*** Opening Dataset content ***
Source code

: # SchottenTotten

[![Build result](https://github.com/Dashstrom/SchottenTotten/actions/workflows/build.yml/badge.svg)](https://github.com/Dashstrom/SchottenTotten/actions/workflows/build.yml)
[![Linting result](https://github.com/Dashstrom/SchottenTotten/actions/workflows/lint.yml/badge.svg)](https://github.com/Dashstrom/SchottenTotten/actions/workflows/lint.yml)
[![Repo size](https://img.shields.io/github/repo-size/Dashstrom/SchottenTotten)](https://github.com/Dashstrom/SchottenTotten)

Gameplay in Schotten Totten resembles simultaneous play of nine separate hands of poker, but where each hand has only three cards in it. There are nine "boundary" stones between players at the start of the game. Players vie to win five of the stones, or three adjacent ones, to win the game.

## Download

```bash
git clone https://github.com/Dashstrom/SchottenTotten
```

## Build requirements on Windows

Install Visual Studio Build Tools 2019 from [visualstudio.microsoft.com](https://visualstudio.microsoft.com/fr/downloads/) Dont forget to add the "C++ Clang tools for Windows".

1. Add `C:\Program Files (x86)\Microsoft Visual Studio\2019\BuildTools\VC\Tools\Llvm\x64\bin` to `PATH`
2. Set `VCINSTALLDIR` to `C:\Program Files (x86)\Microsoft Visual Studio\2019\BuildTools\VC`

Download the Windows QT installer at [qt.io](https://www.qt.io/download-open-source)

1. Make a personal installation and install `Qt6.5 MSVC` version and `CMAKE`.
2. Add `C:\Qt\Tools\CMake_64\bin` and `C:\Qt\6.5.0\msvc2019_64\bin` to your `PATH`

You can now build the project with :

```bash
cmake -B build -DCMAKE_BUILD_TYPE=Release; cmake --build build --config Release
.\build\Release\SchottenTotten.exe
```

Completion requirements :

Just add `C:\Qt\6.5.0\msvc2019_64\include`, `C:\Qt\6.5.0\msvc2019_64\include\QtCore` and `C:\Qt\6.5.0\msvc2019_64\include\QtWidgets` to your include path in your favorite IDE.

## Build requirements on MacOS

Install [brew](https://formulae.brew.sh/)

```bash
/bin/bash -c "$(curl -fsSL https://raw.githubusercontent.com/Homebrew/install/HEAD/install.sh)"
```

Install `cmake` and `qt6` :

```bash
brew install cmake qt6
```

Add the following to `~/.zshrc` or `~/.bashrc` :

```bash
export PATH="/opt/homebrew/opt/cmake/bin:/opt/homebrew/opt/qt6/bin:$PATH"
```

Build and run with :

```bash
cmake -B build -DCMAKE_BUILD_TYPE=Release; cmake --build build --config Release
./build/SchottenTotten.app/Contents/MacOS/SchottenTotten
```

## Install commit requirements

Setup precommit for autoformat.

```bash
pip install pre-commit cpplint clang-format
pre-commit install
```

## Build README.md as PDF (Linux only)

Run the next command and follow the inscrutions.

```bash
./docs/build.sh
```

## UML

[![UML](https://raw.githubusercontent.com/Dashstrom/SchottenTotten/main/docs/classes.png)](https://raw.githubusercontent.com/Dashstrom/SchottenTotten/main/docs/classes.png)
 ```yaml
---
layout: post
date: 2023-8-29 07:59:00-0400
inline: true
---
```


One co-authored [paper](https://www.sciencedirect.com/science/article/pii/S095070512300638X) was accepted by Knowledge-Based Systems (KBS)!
*** Closing Dataset content ***
▸ **Assignment**: Among the records above, which lines hold the word "Program"? Copy each one.

▸ **Your response**:
1. Add `C:\Program Files (x86)\Microsoft Visual Studio\2019\BuildTools\VC\Tools\Llvm\x64\bin` to `PATH`
2. Set `VCINSTALLDIR` to `C:\Program Files (x86)\Microsoft Visual Studio\2019\BuildTools\VC`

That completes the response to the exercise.